5. One of the sureties must be a senior highly placed person of Igbo extraction, such as a senator. 
6. The second surety must be a highly respected Jewish leader
7. The third surety must be a highly respected person who owns landed property and is resident in Abuja FCT.
8. He must not leave Nigeria till his trial commencement on July 11 and 12, 2017 as he must deposit his Nigerian and British passport with the court.
9. He must provide the court with reports on the progress of his health and treatment on a monthly basis.

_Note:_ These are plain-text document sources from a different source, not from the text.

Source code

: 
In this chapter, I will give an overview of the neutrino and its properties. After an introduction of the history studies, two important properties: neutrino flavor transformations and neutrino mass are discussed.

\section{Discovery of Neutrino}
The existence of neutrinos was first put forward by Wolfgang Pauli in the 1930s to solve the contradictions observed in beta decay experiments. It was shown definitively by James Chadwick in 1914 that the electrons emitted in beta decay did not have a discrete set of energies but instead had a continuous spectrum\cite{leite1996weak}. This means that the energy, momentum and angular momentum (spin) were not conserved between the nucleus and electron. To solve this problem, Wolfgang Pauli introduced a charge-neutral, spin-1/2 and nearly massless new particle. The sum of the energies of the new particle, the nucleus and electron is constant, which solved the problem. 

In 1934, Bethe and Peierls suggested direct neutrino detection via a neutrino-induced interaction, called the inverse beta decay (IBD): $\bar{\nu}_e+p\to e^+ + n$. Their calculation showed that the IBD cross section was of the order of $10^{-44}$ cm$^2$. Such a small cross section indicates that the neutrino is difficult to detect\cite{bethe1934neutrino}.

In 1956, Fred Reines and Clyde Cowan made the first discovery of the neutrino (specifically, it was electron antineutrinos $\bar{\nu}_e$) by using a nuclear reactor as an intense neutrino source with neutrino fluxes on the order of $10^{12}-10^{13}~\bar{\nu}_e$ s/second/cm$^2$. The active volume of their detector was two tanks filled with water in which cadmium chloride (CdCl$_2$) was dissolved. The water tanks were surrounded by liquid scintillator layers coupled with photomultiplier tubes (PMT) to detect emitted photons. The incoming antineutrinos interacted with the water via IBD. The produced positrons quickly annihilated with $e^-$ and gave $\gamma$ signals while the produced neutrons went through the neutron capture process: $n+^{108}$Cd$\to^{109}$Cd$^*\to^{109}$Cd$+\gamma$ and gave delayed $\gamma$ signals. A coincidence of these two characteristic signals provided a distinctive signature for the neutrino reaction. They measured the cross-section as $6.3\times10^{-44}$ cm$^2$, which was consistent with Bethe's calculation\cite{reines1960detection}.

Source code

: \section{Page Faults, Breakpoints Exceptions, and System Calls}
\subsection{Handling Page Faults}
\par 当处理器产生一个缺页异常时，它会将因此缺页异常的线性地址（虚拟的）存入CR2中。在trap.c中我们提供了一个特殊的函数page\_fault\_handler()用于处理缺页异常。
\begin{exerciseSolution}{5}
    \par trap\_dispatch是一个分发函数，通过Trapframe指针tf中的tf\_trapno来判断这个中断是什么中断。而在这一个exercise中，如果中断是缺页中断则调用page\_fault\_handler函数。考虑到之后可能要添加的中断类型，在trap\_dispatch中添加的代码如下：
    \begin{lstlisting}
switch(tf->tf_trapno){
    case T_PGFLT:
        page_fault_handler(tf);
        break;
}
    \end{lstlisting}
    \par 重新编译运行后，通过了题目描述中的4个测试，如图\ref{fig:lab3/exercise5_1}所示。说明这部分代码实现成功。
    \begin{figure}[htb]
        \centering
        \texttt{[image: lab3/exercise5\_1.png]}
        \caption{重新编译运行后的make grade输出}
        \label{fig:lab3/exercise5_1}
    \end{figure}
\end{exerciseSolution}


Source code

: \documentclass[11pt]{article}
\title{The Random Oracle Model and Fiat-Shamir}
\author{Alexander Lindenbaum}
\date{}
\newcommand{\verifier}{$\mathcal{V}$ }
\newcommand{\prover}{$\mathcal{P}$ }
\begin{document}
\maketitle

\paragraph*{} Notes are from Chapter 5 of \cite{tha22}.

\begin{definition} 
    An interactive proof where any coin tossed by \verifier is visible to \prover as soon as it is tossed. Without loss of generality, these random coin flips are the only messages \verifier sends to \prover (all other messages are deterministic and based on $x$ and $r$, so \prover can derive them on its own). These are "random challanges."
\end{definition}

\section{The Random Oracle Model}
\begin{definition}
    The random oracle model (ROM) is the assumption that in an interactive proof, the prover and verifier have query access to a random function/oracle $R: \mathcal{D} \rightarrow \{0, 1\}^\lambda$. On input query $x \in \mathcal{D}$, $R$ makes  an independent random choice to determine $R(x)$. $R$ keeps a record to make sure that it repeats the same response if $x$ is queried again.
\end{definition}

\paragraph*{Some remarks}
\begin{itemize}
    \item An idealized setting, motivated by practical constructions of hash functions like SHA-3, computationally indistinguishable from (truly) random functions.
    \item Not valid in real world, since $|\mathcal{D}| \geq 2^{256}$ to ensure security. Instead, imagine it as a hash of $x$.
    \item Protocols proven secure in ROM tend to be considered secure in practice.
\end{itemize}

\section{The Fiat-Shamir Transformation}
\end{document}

The condition is a mixture of acceptable tenets and those unacceptable as mentioned above. The first 3 conditions are clearly unacceptable. They are not stringent, rather, they are illegal and unconstitutional. The accused is still a suspect under the fair hearing doctrine enshrined in section 36 of the constitution, thus, whereas some rights are taken away from convicts, the accused is yet to be a convict. So, it baffles me and I am sure it does baffle other legal minds why the court descended so low and violate clear constitutional provisions. A condition restricting the accused from granting interviews to no one and disallowing him from holding rallies contravenes section 39 on freedom of speech, and freedom of association in section 40. The condition that the said accused can only be in a crowd of no more than 10 people also offends the right to freedom of association. The court clearly erred in submitting these first 3 conditions. It is quite appalling. The consequence, and what the court is trying to say is that, in some situations, even when you’ve not been convicted of any offense, your freedom of speech and to association could be taken away. This type of ruling puts us few step backward in the legal development journey. This is because, since this ruling was made by the Federal High Court, it would become a precedent for lower courts in future hearings. It’s a bad precedent. 
However, aside from the first 3 conditions which are absurd, and clearly illegal and unconstitutional. Agitators and unwary legal minds must be cautious of the remaining conditions, as they are prudent. The fourth condition requires that the accused supply three sureties, in the sum of N100 Million each. Candidly, maybe the amount is excessive, but this requirement is conventional in criminal law practice – that a person seeking bail brings sureties, so, argument contesting this condition I believe should address the amount attached to it, not the condition itself. Even, as regards the amount, the amount does not seem totally outrageous, it might seem excessive, but the accused definitely has such sureties on deck. For example, the Governor of Ekiti State, and the former Minister of Aviation were at the ruling to show solidarity with the accused, they could stand as sureties for the accused. These people are worth more that USD100 Million. 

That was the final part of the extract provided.